In the News
February 24, 2022
February 24, 2022
Over the 14 years between the 2008 Summer Olympics and the recent winter games, the biggest change in people’s impressions of Beijing might be its gradually bluer skies. In 2008, many Chinese people couldn’t tell fog from smog, or say what PM2.5 pollution was. But now in 2022, no weather forecast is complete without data on PM2.5 – harmful fine particles less than 2.5 micrometres wide – while blue skies and fluffy white clouds are no longer a strange sight.
In 2013, information on PM2.5 was added to China’s annual reports on the state of its environment. A Ministry of Ecology and Environment report shows that average PM2.5 levels nationwide have since fallen from 72 micrograms (μg) per cubic metre in 2013 to 30 μg/m3 in 2021 – a 58% fall and a major improvement in air quality.
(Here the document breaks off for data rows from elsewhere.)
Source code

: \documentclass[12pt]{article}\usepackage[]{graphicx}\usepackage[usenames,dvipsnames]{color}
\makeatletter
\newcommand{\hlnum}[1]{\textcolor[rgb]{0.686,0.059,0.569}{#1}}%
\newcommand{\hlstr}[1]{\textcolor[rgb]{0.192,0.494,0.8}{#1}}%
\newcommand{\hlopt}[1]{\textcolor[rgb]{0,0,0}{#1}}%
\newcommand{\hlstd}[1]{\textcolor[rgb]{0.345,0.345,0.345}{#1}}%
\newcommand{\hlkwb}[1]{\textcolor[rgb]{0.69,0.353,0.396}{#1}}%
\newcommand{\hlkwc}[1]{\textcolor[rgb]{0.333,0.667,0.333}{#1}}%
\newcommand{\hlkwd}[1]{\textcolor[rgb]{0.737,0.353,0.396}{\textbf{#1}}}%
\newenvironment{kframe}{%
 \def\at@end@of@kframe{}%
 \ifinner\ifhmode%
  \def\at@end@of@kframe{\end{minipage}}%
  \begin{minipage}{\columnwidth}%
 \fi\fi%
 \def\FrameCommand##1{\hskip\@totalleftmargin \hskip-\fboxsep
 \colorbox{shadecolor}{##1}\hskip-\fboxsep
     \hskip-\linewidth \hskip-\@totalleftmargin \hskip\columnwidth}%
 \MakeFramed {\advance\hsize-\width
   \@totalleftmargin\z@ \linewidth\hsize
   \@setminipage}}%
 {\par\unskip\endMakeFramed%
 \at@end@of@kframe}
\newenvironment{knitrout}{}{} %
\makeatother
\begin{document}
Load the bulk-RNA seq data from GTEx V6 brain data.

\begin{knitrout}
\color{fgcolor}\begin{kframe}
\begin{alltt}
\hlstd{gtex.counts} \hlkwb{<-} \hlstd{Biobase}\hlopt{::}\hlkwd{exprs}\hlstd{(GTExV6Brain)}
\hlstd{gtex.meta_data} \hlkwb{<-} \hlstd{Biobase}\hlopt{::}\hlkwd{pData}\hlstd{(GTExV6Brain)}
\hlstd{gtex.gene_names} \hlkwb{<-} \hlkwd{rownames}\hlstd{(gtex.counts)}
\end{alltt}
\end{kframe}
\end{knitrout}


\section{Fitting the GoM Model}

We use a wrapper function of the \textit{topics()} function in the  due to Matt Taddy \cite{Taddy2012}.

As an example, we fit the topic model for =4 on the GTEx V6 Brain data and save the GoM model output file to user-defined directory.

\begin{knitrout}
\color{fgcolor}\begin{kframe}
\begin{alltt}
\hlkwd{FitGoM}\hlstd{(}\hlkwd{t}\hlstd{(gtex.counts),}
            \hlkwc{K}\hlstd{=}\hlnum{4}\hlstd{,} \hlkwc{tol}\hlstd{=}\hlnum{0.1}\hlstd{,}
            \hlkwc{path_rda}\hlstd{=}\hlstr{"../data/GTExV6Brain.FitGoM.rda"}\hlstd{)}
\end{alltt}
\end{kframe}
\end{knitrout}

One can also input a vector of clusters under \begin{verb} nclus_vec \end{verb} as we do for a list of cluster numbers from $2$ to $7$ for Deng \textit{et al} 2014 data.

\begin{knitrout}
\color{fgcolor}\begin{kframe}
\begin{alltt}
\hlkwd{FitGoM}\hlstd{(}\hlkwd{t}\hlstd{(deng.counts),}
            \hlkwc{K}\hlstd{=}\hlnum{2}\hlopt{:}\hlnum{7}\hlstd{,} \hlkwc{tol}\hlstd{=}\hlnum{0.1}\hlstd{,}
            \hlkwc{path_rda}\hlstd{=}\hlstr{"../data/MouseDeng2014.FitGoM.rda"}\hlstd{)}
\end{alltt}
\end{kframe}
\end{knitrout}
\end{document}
“The air people in Beijing breathe today is dramatically cleaner than it was during the last Olympics, allowing residents to live longer, healthier lives,” said Michael Greenstone, professor at the Energy Policy Institute at the University of Chicago (EPIC). “The speed of these reductions is without historical precedent globally.”
Recent research from EPIC says that China’s efforts on air pollution have accounted for three-quarters of the reduction in airborne pollutants worldwide, and, if sustained, will increase the life expectancy of its citizens.
From 2008 to 2022
There were notable changes in China’s approach to air pollution between the two Olympics. In 2008, targeted short-term measures were used to bring about a quick improvement in air quality. But in 2013, longer-term and more sustainable programmes were put in place, and air quality gradually improved – but at significant financial and social cost.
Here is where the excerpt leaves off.